From the physical evidence of the timbers
and the opinions of the shipwrights who reassembled the remains in Boston Peter E.
Dolliver and Sylvester B. Sleeper the vessel was small. Her keel length was and is
28 feet 10 inches, her breadth was thought to have been nine and a half feet.
Some of the nineteenth century statements are puzzling.
Considering that even in 1863 the timbers existed only to a height of four feet, one can
wonder how Dolliver and Sleeper could have been sure that she had a sheer -the
fore-and-aft curve of the deck of "two and one-half feet, with a lively rise
at both ends." Their knowledge of ancient rigs was such that they stated, "The
rig common to a vessel of her size at the time she was built consisted of a single mast
with a lateen yard and a triangular sail." There is no evidence that English vessels
of the early seventeenth century ever carried such a single-masted rig.

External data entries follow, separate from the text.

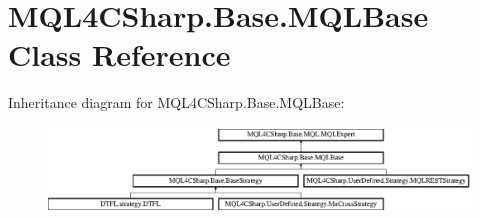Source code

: \hypertarget{class_m_q_l4_c_sharp_1_1_base_1_1_m_q_l_base}{}\section{M\+Q\+L4\+C\+Sharp.\+Base.\+M\+Q\+L\+Base Class Reference}
\label{class_m_q_l4_c_sharp_1_1_base_1_1_m_q_l_base}
Inheritance diagram for M\+Q\+L4\+C\+Sharp.\+Base.\+M\+Q\+L\+Base\+:\begin{figure}[H]
\begin{center}
\leavevmode
\includegraphics[height=2.242242cm]{class_m_q_l4_c_sharp_1_1_base_1_1_m_q_l_base}
\end{center}
\end{figure}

The wreck remains were also studied by one
of Bostons famous naval architects, Dennison J. Lawlor. He produced a lines plan
which showed the form of the vessel and a rigged model that had two masts. The forward or
main mast had a single square sail and the after or mizzen mast carried a lateen sail.

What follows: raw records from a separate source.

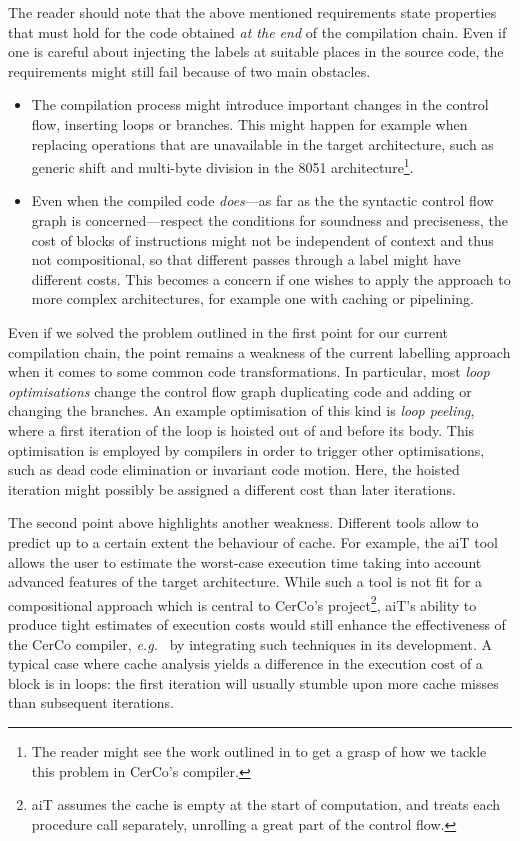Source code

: \documentclass[submission,copyright,creativecommons]{eptcs}
\theoremstyle{definition}
\newcommand{\s}[1]{{\sf #1}}    \newcommand{\vc}[1]{{\bf #1}}
\newcommand{\eg}{\emph{e.g.\ }}
\begin{document}
The reader should note that the above mentioned requirements state properties
that must hold for the code obtained \emph{at the end} of the compilation chain.
Even if one is careful about injecting the labels at suitable places in the source
code, the requirements might still fail because of two main obstacles.
\begin{itemize}
\item
The compilation process might introduce important changes in the control flow, inserting loops or branches.
This might happen for example when replacing operations that are unavailable in the target architecture, such as
generic shift and multi-byte division in the 8051 architecture\footnote{The reader might see the work outlined in \cite{D2.2} to get a grasp of how we tackle this problem in CerCo's compiler.}.
\item
Even when the compiled code \emph{does}---as far as the the syntactic control flow graph is concerned---respect the conditions for soundness and preciseness, the cost of blocks of instructions might not be
independent of context and thus not compositional, so that different passes through a label might have different costs.
This becomes a concern if one wishes to apply the approach to more complex architectures, for example one with caching or pipelining.
\end{itemize}
Even if we solved the problem outlined in the first point for our current compilation chain, the point remains
a weakness of the current labelling approach when it comes to some common code transformations.
In particular, most \emph{loop optimisations} change the control flow graph duplicating code and adding or changing the branches.
An example optimisation of this kind is \emph{loop peeling}, where a first iteration of the loop is hoisted out of and before its body.
This optimisation is employed by compilers in order to trigger other optimisations, such as dead code elimination or invariant code motion.
Here, the hoisted iteration might possibly be assigned a different cost than later iterations.

The second point above highlights another weakness. Different tools allow to predict up to a certain extent the behaviour of cache.
For example, the \s{aiT} tool~\cite{absint} allows the user to estimate the worst-case execution time taking into account advanced features of the target architecture. While
such a tool is not fit for a compositional approach which is central to CerCo's project\footnote{\s{aiT} assumes the cache is empty at the start of computation, and treats each procedure call separately, unrolling a great part of the control flow.},
\s{aiT}'s ability to produce tight estimates of execution costs would still enhance the effectiveness of the CerCo compiler, \eg{} by integrating such techniques in its development.
A typical case where cache analysis yields a difference in the execution cost of a block is in loops: the first iteration will usually stumble upon more cache misses than subsequent iterations.
\end{document}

Other models having a similar rig have been constructed. Assuming that the timbers of the
vessel have been assembled correctly and holes for fastenings indicate that this
must be so all of these rigged models ignored the position of the mast step in the
keelson, the mainmast being too far forward.
When Dan Sanders offered to construct a model
to represent the Sparrow-Hawk as a companion to the R.C. Anderson model of the Mayflower
in Pilgrim Hall, there immediately rose the questions of her dimensions, shape, and rig in
light of research since 1865, when Dolliver & Sleeper and C.J. Lawlor submitted their
reports. Dimensions of the small English vessels of the early seventeenth century are
scarce; the nearest to those of the Sparrow-Hawk currently available are those of
one built at Rye in 1609. Her keel length was 33 feet, breadth at midship beam 16 ½ feet
and depth 11 feet. Based on her proportions, the depth of the Sparrow-Hawk would
have been but eight feet.
It was decided to use the Lawlor lines plan
but to reduce the depth to about eight feet, and instead of his sheer line "with a
lively rise at both ends," the more common arcs of circles were employed. Paintings
of small square-sterned vessels of the period nearly always show an overhang aft instead
of the flat transom with an outboard rudder of the Lawlor model. An overhanging stern and
the results of the other changes can be seen on the new model.
The most obvious difference between the
model built by Mr. Sanders and earlier conceptions of the Sparrow-Hawk is the
rig, which does take account of the location of the mast step. In effect, this location
limits the rig to two possibilities although some lively arguments could develop on this
point simple three-masted ship rig or the two-masted square rig carried by early
seventeenth-century barks.
Bradford started his account of the 1626 wreck
"There was a ship
" but whether he used the term "ship" in
the general or the particular sense we will never know. Writing some months after his
short visit to the wreck site he had no need to be precise about type and likely used
"ship" in the general sense of a decked vessel larger than a boat. Actually,
some naval long boats of 1626 would have been longer than the Sparrow-Hawk,
almost as wide, but only about half as deep.
Although marine artists of almost any period
tend to concentrate on depicting imposing naval and merchant ships, small vessels of the
seventeenth century were not neglected. The majority of pictorial evidence favored the
two-masted square rig for the new Sparrow-Hawk. In light of the earlier
definitions, what should the ship be called? It is decked and square-sterned, so obviously
cannot be a shallop. She perhaps could serve as a pinnace, but is probably a bit too
chunky in shape. Therefore, in conclusion, we have the bark Sparrow-Hawk.